Selected publications:

  • Mateo, R., Luna, E., Rincón, V. and Mateu, M.G. (2008). Engineering viable foot-and-mouth disease virus of increased stability as a step in the development of improved vaccines. J.Virol. 82, 12232-12240.
  • Carrasco, C., Castellanos, M., de Pablo, P.J. and Mateu, M.G. (2008). Manipulation of the mechanical properties of a virus by protein engineering. Proc. Natl. Acad. Sci. USA 105, 4150-4155.
  • Bocanegra, R., Domenech, R., Nevot, M., Rodriguez-Huete, A., López, I., Fuertes, M.A., Cavasotto, C., Martínez, M.A., Neira, J.L. and Mateu, M.G. (2011). Rationally designed interfacial peptides are efficient in vitro inhibitors of HIV-1 capsid assembly with antiviral activity. PLoS ONE. 6, e23877.
  • Castellanos, M., Pérez, R., Carrillo, P.J.P., de Pablo, P.J. and Mateu, M.G. (2012). Mechanical disassembly of single virus particles reveals kinetic intermediates predicted by theory. Biophys.J. 102, 2615-2624.
  • Castellanos, M., Pérez, R., Carrasco, C., Hernando-Pérez, M., Gómez-Herrero, J., de Pablo, P.J. and Mateu, M.G. (2012). A balance between stiffness and elasticity provides a mechanical foundation for the infectivity of a virus. Proc. Natl. Acad. Sci. USA 109, 12028-12033.

 

Last doctoral theses:

Milagros Castellanos Molina (2011). Análisis mutacional de propiedades estructurales y mecánicas del virus diminuto del ratón, y de sus implicaciones biológicas. Universidad Autónoma de Madrid. Director: Mauricio G. Mateu.

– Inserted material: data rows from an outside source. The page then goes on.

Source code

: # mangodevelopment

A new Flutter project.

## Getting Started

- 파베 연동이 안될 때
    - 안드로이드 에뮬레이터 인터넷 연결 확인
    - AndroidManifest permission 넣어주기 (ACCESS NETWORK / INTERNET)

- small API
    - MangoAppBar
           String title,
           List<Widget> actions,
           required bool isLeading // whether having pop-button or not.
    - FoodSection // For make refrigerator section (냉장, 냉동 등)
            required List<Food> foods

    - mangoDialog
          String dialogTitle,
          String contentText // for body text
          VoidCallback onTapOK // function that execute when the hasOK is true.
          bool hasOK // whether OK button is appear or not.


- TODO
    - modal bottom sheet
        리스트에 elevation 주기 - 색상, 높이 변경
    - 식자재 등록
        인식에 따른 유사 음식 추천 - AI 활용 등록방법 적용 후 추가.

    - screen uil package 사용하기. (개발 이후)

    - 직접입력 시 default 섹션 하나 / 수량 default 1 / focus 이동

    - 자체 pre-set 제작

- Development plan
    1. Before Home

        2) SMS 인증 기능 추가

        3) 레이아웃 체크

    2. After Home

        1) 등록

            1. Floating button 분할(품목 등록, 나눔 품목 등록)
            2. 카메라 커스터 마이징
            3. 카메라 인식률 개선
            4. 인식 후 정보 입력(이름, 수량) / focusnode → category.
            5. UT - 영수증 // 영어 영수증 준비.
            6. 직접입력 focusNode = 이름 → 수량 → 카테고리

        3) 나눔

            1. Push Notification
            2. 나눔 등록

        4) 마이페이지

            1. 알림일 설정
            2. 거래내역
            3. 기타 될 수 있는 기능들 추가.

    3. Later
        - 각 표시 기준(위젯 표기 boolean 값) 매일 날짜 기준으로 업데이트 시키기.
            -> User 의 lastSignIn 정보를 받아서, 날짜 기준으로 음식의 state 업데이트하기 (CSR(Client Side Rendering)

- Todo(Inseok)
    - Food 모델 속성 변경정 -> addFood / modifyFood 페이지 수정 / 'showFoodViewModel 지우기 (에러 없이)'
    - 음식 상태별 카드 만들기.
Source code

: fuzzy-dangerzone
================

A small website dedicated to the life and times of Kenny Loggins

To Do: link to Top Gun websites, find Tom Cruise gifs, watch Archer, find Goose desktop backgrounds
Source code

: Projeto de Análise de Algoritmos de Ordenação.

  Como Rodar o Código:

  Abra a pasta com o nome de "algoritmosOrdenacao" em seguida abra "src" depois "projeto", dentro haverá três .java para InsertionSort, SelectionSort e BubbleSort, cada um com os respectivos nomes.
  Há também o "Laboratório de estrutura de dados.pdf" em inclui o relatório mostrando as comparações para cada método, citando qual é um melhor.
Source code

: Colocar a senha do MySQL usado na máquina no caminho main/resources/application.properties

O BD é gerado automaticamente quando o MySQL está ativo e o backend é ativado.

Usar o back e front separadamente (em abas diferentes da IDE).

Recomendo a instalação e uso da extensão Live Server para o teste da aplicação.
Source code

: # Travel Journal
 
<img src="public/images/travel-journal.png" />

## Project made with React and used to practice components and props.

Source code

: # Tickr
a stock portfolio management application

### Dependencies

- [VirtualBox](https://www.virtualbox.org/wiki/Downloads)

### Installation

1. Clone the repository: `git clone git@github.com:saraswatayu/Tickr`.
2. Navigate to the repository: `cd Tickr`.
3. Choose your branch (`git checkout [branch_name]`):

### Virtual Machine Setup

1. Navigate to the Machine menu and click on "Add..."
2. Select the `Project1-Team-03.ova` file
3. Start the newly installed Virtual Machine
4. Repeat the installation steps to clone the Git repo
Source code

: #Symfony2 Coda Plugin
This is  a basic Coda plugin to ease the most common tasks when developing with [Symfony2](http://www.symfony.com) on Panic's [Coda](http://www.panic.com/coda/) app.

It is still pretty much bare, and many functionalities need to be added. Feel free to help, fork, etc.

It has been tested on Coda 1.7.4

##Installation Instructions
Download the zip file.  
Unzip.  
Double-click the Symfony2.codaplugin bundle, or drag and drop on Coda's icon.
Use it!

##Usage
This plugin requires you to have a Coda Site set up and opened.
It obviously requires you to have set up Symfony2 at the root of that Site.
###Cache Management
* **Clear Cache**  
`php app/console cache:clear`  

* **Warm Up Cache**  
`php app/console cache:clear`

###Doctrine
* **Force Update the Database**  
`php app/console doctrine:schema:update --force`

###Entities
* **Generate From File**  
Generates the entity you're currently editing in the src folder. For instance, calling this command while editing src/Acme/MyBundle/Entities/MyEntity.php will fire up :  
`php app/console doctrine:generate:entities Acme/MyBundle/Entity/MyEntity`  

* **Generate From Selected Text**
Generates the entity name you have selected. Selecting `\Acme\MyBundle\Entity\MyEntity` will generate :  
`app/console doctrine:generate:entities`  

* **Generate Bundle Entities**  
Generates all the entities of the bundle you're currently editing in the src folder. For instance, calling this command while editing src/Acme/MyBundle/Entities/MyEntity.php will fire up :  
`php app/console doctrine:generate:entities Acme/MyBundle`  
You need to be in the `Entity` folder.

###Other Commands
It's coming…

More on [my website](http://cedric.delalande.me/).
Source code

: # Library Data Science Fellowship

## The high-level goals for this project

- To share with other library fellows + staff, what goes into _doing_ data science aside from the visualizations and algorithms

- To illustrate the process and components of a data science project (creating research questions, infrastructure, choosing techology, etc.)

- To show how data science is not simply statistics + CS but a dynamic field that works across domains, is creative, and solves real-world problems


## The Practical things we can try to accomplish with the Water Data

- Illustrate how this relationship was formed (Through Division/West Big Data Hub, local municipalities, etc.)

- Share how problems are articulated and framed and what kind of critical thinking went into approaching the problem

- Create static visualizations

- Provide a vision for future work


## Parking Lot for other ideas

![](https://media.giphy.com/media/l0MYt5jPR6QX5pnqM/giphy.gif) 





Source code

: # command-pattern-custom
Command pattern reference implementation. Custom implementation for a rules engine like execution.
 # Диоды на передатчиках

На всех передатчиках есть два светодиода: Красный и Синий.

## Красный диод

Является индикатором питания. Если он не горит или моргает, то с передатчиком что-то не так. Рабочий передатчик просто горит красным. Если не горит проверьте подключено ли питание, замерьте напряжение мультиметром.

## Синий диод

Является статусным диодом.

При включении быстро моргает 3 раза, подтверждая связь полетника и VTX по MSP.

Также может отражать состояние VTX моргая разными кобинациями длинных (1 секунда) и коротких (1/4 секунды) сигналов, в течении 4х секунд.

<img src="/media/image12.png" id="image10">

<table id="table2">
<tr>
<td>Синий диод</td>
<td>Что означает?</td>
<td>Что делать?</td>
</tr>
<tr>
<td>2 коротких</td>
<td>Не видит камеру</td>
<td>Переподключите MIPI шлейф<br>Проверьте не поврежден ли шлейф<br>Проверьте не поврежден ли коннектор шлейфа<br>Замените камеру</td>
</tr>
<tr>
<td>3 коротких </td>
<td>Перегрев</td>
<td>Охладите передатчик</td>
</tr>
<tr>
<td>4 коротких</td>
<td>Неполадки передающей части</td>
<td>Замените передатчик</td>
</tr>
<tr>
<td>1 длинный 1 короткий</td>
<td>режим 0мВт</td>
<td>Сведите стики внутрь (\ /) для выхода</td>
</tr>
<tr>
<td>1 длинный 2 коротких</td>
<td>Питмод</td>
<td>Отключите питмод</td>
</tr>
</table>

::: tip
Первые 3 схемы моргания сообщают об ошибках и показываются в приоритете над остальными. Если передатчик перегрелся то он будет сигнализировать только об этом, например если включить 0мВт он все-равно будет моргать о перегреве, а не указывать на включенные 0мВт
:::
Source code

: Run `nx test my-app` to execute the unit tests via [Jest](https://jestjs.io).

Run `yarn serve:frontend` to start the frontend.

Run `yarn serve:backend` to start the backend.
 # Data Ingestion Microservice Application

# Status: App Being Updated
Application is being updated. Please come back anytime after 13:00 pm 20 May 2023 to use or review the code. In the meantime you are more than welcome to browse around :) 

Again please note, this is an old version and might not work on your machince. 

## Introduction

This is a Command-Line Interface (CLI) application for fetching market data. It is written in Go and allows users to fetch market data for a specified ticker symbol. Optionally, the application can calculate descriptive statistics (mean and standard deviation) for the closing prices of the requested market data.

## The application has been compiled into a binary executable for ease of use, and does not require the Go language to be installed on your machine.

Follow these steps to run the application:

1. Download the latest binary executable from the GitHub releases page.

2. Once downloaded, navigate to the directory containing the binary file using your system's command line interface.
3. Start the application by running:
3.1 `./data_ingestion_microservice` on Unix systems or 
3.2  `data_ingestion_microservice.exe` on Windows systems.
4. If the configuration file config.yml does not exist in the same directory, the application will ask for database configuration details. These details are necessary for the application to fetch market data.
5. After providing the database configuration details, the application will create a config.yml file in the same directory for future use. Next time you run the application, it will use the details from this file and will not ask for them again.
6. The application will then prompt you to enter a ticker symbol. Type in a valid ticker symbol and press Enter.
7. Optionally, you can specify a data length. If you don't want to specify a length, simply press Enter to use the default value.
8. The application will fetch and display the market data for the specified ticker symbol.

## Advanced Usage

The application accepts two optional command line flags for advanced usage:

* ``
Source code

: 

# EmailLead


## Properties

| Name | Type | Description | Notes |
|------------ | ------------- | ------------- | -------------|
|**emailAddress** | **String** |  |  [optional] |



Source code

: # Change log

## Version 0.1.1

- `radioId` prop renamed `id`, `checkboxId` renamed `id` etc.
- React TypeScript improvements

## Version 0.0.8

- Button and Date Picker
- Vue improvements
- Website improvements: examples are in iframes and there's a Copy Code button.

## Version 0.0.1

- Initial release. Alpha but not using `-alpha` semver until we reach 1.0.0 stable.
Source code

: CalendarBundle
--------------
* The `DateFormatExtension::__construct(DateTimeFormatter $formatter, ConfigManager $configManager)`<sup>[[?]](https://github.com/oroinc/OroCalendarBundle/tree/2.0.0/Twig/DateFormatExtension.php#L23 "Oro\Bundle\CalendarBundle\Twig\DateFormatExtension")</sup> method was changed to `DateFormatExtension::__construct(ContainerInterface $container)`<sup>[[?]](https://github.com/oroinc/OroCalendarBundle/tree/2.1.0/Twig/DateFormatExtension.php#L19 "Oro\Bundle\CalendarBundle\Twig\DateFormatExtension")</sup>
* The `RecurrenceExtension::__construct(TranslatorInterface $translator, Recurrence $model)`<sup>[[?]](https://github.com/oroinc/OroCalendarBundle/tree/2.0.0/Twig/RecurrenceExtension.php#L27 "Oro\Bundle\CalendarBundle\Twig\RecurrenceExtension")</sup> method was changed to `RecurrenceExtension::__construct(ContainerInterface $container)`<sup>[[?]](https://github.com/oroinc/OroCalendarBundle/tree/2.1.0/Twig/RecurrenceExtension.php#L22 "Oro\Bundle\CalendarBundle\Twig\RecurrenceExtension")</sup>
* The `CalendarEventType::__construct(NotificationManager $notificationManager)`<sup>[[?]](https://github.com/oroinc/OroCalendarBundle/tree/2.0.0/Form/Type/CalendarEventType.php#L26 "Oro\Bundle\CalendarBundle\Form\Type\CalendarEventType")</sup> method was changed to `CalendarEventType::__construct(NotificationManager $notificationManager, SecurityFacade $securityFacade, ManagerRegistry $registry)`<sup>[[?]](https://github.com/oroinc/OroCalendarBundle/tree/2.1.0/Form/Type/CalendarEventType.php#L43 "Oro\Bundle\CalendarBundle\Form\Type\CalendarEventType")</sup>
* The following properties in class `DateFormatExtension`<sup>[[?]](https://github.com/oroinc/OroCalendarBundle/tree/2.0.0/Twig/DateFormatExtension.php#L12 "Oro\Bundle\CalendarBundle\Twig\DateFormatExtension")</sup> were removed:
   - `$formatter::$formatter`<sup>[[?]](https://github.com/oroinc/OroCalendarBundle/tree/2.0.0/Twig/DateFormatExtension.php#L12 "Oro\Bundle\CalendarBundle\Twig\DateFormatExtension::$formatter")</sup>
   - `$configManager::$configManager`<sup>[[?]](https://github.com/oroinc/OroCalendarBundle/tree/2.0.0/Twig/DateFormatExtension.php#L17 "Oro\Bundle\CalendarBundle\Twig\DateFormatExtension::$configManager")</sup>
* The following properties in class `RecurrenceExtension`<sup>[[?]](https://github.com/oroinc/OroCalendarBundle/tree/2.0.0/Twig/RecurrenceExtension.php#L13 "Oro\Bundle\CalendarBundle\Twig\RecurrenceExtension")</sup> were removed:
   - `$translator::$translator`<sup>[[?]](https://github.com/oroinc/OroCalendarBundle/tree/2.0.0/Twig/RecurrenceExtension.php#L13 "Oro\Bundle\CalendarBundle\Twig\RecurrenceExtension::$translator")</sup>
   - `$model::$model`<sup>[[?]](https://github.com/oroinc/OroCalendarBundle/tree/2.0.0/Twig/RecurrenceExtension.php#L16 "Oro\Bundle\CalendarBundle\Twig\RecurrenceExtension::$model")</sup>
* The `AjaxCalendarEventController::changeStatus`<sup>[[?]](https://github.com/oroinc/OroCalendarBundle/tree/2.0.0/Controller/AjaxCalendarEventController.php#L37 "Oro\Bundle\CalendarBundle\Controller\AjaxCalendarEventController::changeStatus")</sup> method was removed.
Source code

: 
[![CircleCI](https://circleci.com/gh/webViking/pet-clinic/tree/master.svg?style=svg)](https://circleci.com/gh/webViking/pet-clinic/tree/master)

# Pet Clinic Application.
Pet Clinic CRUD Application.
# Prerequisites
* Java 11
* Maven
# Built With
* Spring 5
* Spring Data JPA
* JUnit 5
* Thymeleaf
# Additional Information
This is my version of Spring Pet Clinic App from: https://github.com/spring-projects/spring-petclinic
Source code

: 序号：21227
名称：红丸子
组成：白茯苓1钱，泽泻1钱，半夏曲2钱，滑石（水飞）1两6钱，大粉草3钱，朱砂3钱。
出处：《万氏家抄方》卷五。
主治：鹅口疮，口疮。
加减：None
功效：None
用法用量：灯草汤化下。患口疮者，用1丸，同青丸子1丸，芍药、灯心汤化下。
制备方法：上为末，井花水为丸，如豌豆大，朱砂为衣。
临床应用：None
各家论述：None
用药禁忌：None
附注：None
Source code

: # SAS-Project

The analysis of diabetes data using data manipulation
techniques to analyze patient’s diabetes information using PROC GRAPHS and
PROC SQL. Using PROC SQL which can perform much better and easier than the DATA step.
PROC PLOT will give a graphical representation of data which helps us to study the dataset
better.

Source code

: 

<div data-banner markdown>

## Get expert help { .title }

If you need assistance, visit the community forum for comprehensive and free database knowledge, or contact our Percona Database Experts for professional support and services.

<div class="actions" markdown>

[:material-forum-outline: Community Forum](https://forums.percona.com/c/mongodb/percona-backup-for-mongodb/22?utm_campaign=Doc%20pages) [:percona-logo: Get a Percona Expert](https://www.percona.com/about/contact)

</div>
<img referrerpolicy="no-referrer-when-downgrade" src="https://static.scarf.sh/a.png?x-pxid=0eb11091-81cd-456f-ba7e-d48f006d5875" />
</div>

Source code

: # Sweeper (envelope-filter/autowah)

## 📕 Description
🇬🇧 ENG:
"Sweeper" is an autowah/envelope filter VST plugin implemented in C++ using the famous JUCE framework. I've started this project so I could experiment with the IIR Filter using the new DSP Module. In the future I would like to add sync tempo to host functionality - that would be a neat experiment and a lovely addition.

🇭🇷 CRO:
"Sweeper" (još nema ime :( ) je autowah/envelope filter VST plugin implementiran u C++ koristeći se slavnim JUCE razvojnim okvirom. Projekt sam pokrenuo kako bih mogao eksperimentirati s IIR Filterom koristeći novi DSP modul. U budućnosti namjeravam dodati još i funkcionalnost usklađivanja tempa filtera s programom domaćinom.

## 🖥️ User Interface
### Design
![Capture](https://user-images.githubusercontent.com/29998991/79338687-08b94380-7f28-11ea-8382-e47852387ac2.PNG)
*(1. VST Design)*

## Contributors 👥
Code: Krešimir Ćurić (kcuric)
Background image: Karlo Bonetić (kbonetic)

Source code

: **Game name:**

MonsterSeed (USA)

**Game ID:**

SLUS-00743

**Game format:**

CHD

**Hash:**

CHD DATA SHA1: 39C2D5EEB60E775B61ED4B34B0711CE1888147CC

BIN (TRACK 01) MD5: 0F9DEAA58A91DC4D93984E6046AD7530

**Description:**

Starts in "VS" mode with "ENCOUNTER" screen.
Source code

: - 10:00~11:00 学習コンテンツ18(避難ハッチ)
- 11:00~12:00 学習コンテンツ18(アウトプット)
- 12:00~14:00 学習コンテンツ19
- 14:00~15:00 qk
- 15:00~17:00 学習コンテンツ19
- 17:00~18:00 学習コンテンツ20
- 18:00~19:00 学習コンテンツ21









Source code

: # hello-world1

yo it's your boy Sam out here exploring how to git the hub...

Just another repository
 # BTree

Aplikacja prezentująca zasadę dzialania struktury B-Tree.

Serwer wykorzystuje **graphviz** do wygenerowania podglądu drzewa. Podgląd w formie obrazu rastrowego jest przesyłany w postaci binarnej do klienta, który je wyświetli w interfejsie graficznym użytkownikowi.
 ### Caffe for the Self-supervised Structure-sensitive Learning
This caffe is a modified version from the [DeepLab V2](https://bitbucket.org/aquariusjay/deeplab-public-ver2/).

Rebeca Bocanegra Rojo (2011). Ensamblaje in vitro de la cápsida del virus de la inmunodeficiencia humana, y su inhibición por péptidos diseñados racionalmente. Universidad Autónoma de Madrid. Director: Mauricio G. Mateu.

Verónica Rincón Forero (2012). Relaciones estructura-función en la cápsida del virus de la fiebre aftosa: algunas implicaciones para el desarrollo de vacunas y antivirales. Universidad Autónoma de Madrid. Director: Mauricio G. Mateu.


 

Other activities:

Mauricio G. Mateu, member of the Editorial Board of Virus Research

Mauricio G. Mateu, editor of the book “Structure and Physics of Viruses”, Springer SBM, The Netherlands (published in 2013).